## WHAT YOU ARE ASKED TO DO:
The entries below should be transcribed exactly, every one of them.

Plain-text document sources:
<<<<

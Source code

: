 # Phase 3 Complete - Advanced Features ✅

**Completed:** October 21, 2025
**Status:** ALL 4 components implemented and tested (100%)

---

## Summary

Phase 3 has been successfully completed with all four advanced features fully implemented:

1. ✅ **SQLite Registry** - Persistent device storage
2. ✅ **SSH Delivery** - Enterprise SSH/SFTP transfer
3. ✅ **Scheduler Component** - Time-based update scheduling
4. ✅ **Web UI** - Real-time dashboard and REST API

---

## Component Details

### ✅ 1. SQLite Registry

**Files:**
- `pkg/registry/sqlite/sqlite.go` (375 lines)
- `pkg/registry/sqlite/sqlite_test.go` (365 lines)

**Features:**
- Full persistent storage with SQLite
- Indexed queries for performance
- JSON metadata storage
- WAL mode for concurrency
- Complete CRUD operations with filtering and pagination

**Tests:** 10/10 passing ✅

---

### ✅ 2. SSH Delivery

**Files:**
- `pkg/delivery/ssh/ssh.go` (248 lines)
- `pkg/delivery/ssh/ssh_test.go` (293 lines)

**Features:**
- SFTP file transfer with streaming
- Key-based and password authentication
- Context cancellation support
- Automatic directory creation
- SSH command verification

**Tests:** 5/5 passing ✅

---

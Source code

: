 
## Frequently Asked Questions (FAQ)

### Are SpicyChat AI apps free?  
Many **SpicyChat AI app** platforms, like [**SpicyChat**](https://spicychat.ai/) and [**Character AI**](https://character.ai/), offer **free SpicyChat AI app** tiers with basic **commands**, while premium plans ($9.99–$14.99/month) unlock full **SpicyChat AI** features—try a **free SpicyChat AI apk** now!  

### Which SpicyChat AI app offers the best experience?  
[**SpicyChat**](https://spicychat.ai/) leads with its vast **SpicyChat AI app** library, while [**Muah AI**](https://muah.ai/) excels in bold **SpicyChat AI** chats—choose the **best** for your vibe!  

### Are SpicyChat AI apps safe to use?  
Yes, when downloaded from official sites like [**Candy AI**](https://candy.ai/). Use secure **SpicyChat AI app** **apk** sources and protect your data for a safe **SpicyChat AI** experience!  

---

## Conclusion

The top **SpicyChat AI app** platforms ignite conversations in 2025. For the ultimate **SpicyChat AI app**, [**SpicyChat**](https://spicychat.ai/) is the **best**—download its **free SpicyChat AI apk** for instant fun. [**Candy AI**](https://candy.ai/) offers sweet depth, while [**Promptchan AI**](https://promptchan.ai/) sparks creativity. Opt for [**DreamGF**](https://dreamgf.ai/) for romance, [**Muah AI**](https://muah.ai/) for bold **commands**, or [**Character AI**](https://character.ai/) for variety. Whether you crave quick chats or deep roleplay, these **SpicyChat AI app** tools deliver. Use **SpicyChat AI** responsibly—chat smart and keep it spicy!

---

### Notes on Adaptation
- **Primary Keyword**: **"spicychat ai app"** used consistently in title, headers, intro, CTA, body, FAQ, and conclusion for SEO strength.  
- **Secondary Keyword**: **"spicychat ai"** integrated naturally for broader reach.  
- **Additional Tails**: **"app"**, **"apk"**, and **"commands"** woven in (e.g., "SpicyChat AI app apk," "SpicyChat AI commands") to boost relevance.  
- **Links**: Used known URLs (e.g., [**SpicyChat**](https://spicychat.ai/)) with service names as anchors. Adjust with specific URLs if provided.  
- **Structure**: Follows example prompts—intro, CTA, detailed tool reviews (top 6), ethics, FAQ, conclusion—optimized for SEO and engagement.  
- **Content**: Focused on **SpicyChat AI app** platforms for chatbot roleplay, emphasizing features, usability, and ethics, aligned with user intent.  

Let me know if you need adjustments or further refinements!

>>>>

## OUTPUT OF THE EXERCISE:
Source code

: # Phase 3 Complete - Advanced Features ✅

**Completed:** October 21, 2025
**Status:** ALL 4 components implemented and tested (100%)

---

## Summary

Phase 3 has been successfully completed with all four advanced features fully implemented:

1. ✅ **SQLite Registry** - Persistent device storage
2. ✅ **SSH Delivery** - Enterprise SSH/SFTP transfer
3. ✅ **Scheduler Component** - Time-based update scheduling
4. ✅ **Web UI** - Real-time dashboard and REST API

---

## Component Details

### ✅ 1. SQLite Registry

**Files:**
- `pkg/registry/sqlite/sqlite.go` (375 lines)
- `pkg/registry/sqlite/sqlite_test.go` (365 lines)

**Features:**
- Full persistent storage with SQLite
- Indexed queries for performance
- JSON metadata storage
- WAL mode for concurrency
- Complete CRUD operations with filtering and pagination

**Tests:** 10/10 passing ✅

---

### ✅ 2. SSH Delivery

**Files:**
- `pkg/delivery/ssh/ssh.go` (248 lines)
- `pkg/delivery/ssh/ssh_test.go` (293 lines)

**Features:**
- SFTP file transfer with streaming
- Key-based and password authentication
- Context cancellation support
- Automatic directory creation
- SSH command verification

**Tests:** 5/5 passing ✅

---

Source code

: 
## Frequently Asked Questions (FAQ)

### Are SpicyChat AI apps free?  
Many **SpicyChat AI app** platforms, like [**SpicyChat**](https://spicychat.ai/) and [**Character AI**](https://character.ai/), offer **free SpicyChat AI app** tiers with basic **commands**, while premium plans ($9.99–$14.99/month) unlock full **SpicyChat AI** features—try a **free SpicyChat AI apk** now!  

### Which SpicyChat AI app offers the best experience?  
[**SpicyChat**](https://spicychat.ai/) leads with its vast **SpicyChat AI app** library, while [**Muah AI**](https://muah.ai/) excels in bold **SpicyChat AI** chats—choose the **best** for your vibe!  

### Are SpicyChat AI apps safe to use?  
Yes, when downloaded from official sites like [**Candy AI**](https://candy.ai/). Use secure **SpicyChat AI app** **apk** sources and protect your data for a safe **SpicyChat AI** experience!  

---

## Conclusion

The top **SpicyChat AI app** platforms ignite conversations in 2025. For the ultimate **SpicyChat AI app**, [**SpicyChat**](https://spicychat.ai/) is the **best**—download its **free SpicyChat AI apk** for instant fun. [**Candy AI**](https://candy.ai/) offers sweet depth, while [**Promptchan AI**](https://promptchan.ai/) sparks creativity. Opt for [**DreamGF**](https://dreamgf.ai/) for romance, [**Muah AI**](https://muah.ai/) for bold **commands**, or [**Character AI**](https://character.ai/) for variety. Whether you crave quick chats or deep roleplay, these **SpicyChat AI app** tools deliver. Use **SpicyChat AI** responsibly—chat smart and keep it spicy!

---

### Notes on Adaptation
- **Primary Keyword**: **"spicychat ai app"** used consistently in title, headers, intro, CTA, body, FAQ, and conclusion for SEO strength.  
- **Secondary Keyword**: **"spicychat ai"** integrated naturally for broader reach.  
- **Additional Tails**: **"app"**, **"apk"**, and **"commands"** woven in (e.g., "SpicyChat AI app apk," "SpicyChat AI commands") to boost relevance.  
- **Links**: Used known URLs (e.g., [**SpicyChat**](https://spicychat.ai/)) with service names as anchors. Adjust with specific URLs if provided.  
- **Structure**: Follows example prompts—intro, CTA, detailed tool reviews (top 6), ethics, FAQ, conclusion—optimized for SEO and engagement.  
- **Content**: Focused on **SpicyChat AI app** platforms for chatbot roleplay, emphasizing features, usability, and ethics, aligned with user intent.  

Let me know if you need adjustments or further refinements!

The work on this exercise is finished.